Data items
________________

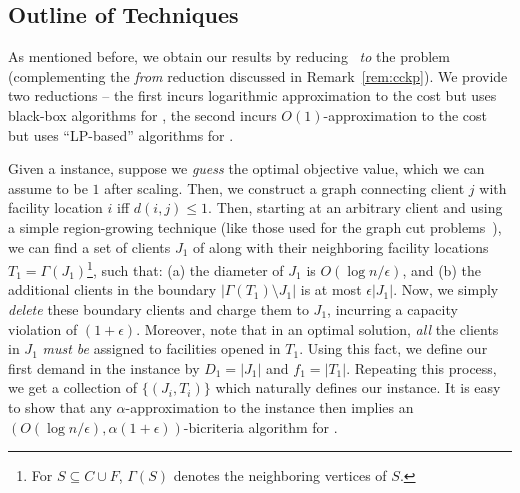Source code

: \subsection{Outline of Techniques} \label{sec:overview}
As mentioned before, we obtain our results by reducing \mckc~{\em to} the \cckp problem (complementing the {\em from} reduction  discussed in Remark~\ref{rem:cckp}).
We provide two reductions -- the first incurs logarithmic approximation to the cost but uses black-box algorithms for \cckp, the second incurs $O(1)$-approximation to the cost but uses ``LP-based'' algorithms for \cckp.

\medskip {}
Given a \mckc instance, suppose we \emph{guess} the optimal objective value, which we can assume to be $1$ after scaling. Then, we construct a graph connecting client $j$ with facility location $i$ iff $d(i,j) \leq 1$.
Then, starting at an arbitrary client and using a simple region-growing technique (like those used for the graph cut problems~\cite{LeightonR99,GargVY96}), we can find a set of clients $J_1$ of along with their neighboring facility locations $T_1 = \Gamma(J_1)$\footnote{For $S \subseteq C \cup F$, $\Gamma(S)$ denotes the neighboring vertices  of $S$.}, such that: (a) the diameter of $J_1$ is $O(\log n/\epsilon)$, and (b) the additional clients in the boundary $|\Gamma(T_1) \setminus J_1|$ is at most $\epsilon |J_1|$. Now, we simply \emph{delete} these boundary clients and charge them to $J_1$, incurring a capacity violation of $(1+\epsilon)$. Moreover, note that in an optimal solution, \emph{all} the clients in $J_1$ \emph{must be} assigned to facilities opened in $T_1$. Using this fact, we define our first demand in the \cckp instance by $D_1 = |J_1|$ and $f_1 = |T_1|$. Repeating this process, we get a collection of $\{(J_i,T_i)\}$ which naturally defines our \cckp instance. It is easy to show that any $\alpha$-approximation to the \cckp instance then implies an $(O(\log n/\epsilon),  \alpha(1+\epsilon))$-bicriteria algorithm for \mckc.

\iffalse
The weaker decomposition theorem (Theorem~\ref{thm:weakdecomp}) states that we can delete a subset $\Cd$ of clients and partition the residual instance into portions we call {\em complete neighborhood sets} (Definition~\ref{def:comp-nbr}) of $O(\log n/\epsilon)$ diameter.
These sets consists of subsets of facilities $T_i$ and clients $J_i$ such that the optimal solution \emph{must} assign clients in $J_i$ to facilities in $T_i$. This collection of complete-neighborhood sets then naturally leads to a \cckp instance (Remark~\ref{rem:red})
whose solutions translate to \mckc solutions with $O(\log n/\epsilon)$ hit on the cost. Furthermore, the deleted clients $\Cd$ can be charged to clients in $C\setminus \Cd$ such that the capacity of facilities only increase by an $\epsilon$-factor.
We use the {\em region growing technique} which have been used for cut problems~\cite{LeightonR99,GargVY96} to find the set $\Cd$; we keep on growing balls till the total external demand is at most $\epsilon$ times the internal demand.
$O(\log n/\eps)$-radius balls suffice. %
\fi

________________

§ WHAT IS BEING ASKED
Any pictures are to be skipped, and the lines from the beginning of the entries through the line with "Given a \mckc" copied exactly.

§ WORKED SOLUTION
Source code

: \subsection{Outline of Techniques} \label{sec:overview}
As mentioned before, we obtain our results by reducing \mckc~{\em to} the \cckp problem (complementing the {\em from} reduction  discussed in Remark~\ref{rem:cckp}).
We provide two reductions -- the first incurs logarithmic approximation to the cost but uses black-box algorithms for \cckp, the second incurs $O(1)$-approximation to the cost but uses ``LP-based'' algorithms for \cckp.

\medskip {}
Given a \mckc instance, suppose we \emph{guess} the optimal objective value, which we can assume to be $1$ after scaling. Then, we construct a graph connecting client $j$ with facility location $i$ iff $d(i,j) \leq 1$.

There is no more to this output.